Szeroka-Straße
Die Szeroka-Straße ist das Herz der jüdischen Stadt in Kazimierz. Von ihrer Bedeutung zeugt die Tatsache, dass an dieser Straße einst vier Synagogen standen, so viele wie nirgendwo anders in Europa.
Wie der mittelalterliche Chronist Jan Długosz berichtet, sollten hier die ersten Gebäude der im 14. Jahrhundert von König Kasimir dem Großen gestifteten Universität stehen (leider gibt es dafür keinen weiteren Beweise). Die Krakauer Juden begannen sich hier nach einem 1495 von König Jan Olbracht erlassenen Dekret niederzulassen, das sie de facto dazu zwang, Krakau zu verlassen. Bald entstand hier das Oppidum Judaeorum – die nach damaligem Brauch durch eine Mauer vom übrigen Kazimierz abgegrenzte Jüdische Stadt. Spätestens seit dem 17. Jahrhundert war ihr Zentrum die Szeroka-Straße, eigentlich ein langgezogener Platz, der eine eigentümliche sakrale und weltliche Architektur aufweist. Einst standen hier vier Synagogen. Die Remuh-Synagoge dient nach wie vor als Gotteshaus, in der Alten Synagoge befindet sich ein Museum und die 1620 entstandene Popper-Synagoge, angeblich die reichste von allen, beherbergt seit über 50 Jahren eine Abteilung des Altstädtischen Jugendkulturzentrums. Die Synagoge „Auf dem Bergl“ hingegen, das Bethaus des bedeutenden Kabbalisten Natan Spira, wurde im Zweiten Weltkrieg zerstört und nach dem Krieg endgültig abgerissen. Angeblich kann man aber auch heute noch in manchen Nächten einen Lichtschein im ersten Stock des Hauses (Nr. 22), das heute an dieser Stelle steht, ausmachen. Das ist der Gelehrte beim Studium der heiligen Schriften und der Geheimnisse der Kabbala. Dieses Licht hatte seinerzeit wie eine Laterne über der Jüdischen Stadt geleuchtet. Eines nachts erlosch es – Rabin Spira, auch Megale Amukot genannt, war in die Ewigkeit eingegangen. Sein Grab befindet sich auf dem Remuh-Friedhof.
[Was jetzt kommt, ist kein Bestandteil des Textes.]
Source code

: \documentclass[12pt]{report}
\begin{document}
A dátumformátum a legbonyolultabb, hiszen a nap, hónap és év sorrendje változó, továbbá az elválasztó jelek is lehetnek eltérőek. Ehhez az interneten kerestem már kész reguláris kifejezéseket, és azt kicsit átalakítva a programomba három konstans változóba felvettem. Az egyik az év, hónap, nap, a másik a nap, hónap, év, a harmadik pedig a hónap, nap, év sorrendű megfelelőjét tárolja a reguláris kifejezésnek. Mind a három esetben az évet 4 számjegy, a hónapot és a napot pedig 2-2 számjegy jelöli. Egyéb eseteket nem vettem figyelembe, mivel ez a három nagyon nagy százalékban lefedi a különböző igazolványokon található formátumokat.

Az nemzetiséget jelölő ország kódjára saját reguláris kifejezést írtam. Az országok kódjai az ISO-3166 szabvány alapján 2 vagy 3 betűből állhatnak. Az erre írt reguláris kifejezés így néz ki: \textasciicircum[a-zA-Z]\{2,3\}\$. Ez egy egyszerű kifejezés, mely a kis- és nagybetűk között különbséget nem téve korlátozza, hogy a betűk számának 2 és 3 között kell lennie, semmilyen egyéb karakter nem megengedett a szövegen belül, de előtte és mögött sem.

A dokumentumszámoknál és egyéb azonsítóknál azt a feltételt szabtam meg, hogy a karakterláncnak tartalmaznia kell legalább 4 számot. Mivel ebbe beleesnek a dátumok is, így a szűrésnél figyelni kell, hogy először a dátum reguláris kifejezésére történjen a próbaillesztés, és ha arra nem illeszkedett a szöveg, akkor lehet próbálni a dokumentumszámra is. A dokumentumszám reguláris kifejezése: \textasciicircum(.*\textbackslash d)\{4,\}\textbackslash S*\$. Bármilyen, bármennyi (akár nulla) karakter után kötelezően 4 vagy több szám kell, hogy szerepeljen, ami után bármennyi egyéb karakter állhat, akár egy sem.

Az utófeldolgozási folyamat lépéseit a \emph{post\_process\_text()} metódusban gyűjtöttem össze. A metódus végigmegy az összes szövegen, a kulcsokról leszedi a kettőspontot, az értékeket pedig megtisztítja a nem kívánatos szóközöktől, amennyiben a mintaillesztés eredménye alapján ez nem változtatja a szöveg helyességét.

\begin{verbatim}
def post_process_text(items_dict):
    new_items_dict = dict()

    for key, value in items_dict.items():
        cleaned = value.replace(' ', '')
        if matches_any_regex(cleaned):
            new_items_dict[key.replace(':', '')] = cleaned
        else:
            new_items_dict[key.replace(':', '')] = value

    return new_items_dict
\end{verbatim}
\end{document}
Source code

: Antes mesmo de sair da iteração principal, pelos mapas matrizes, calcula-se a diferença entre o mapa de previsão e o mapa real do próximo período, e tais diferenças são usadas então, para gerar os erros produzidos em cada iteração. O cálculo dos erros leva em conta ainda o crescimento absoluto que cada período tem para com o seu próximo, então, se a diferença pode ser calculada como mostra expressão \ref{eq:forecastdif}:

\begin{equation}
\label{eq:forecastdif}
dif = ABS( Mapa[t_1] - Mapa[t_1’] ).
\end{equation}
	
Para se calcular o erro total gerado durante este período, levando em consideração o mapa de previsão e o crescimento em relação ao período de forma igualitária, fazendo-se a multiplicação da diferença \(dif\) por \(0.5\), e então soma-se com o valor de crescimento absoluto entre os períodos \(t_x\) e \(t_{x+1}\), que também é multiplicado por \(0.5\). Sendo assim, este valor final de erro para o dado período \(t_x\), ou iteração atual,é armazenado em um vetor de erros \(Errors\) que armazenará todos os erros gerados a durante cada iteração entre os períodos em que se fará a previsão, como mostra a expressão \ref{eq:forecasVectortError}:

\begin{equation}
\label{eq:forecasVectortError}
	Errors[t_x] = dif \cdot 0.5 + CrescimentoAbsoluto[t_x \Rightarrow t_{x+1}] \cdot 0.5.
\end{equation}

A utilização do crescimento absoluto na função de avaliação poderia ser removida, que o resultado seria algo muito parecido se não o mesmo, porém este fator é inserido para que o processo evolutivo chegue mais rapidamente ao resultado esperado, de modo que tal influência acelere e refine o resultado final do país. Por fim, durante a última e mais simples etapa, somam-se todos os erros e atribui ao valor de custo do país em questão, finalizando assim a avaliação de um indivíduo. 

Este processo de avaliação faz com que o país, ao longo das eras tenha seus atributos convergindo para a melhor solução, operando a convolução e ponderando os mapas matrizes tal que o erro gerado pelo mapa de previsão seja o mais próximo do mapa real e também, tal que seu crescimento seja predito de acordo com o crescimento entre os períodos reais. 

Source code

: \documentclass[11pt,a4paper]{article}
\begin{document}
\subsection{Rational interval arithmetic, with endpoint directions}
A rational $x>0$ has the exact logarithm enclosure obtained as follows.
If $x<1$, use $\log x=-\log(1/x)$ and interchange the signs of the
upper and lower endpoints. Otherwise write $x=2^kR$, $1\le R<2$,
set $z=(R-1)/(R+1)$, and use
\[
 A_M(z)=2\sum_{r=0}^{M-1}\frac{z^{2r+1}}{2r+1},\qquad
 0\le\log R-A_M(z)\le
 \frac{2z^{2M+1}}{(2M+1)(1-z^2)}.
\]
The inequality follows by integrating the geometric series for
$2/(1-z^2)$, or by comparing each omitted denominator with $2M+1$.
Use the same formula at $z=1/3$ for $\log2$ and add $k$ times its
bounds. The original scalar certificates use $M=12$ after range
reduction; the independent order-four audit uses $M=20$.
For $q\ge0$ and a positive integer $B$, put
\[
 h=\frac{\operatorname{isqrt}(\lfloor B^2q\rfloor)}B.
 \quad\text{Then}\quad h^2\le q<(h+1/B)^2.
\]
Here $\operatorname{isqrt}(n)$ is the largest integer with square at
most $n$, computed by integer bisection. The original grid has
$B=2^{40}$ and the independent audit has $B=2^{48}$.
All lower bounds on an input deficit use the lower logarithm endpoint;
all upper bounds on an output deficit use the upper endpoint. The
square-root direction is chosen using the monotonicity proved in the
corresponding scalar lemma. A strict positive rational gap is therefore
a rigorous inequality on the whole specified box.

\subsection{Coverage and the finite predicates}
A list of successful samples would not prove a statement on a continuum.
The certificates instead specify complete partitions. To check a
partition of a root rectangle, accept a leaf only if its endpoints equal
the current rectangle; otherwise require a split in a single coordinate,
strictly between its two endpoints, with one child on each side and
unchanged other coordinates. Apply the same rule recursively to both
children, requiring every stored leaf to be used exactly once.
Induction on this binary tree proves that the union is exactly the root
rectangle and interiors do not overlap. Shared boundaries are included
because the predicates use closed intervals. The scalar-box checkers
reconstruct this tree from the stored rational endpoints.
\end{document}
Im Norden der Szeroka-Straße (Nr. 6) steht das Gebäude des Ritualbades (dessen Kern ein von einer Quelle gespeistes Becken war), der sogenannten Mykwe. Es ist eine Aufzeichnung aus dem Jahr 1567 erhalten, die berichtet, dass zehn Mädchen hier ertrunken seien, weil der Boden eingebrochen war. Jüdische Frauen durften übrigens nirgendwo anders baden (außer in Heilbädern) und der Balaneus hatte die Pflicht, das Wasser an jedem Freitag aufzuheizen.
Ebenfalls am Nordende der Straße befindet sich eine kleine Grünanlage mit einer Baumgruppe und der 2016 aufgestellten Denkmalbank, die an den Helden des Polnischen Untergrundstaats (der polnischen Widerstandsbewegung im Zweiten Weltkrieg) und Zeugen des Holocausts Jan Karski erinnert. Vor dem Krieg befand sich hier ein von einer Mauer umgebener kleiner Friedhof. Der Legende zufolge soll hier einst ein Haus gestanden haben, in dem sich einmal ein etwas zu fröhliches Hochzeitsfest zutrug. Es begann am Freitagnachmittag und zog sich ungeachtet der Ermahnungen des Rabbis bezüglich des sich nähernden Sabbats bis in die Abendstunden. Da verfluchte der Rabbi das Hua und es wurde mitsamt der Hochzeitsgesellschaft vom Erdboden verschluckt… Nach einer anderen, rationaleren Theorie könnte der Friedhof die Gebeine von Opfern einer Epidemie enthalten haben, die – bis ins 19. Jahrhundert – immer separat bestattet wurden.
Heute gehört die Szeroka-Straße zu den wenigen Straßen in Krakau, in denen sich noch ein Kopfsteinpflaster aus österreichischen Zeiten erhalten hat. In dem berühmten Film Schindlers Liste von Steven Spielberg „spielte“ die Szeroka-Straße den Zgody-Platz im Krakauer Ghetto (heute Bohaterów-Getta-Platz). Alljährlich findet hier das große Abschlusskonzert Schalom auf der Szeroka des Festivals der jüdischen Kultur statt.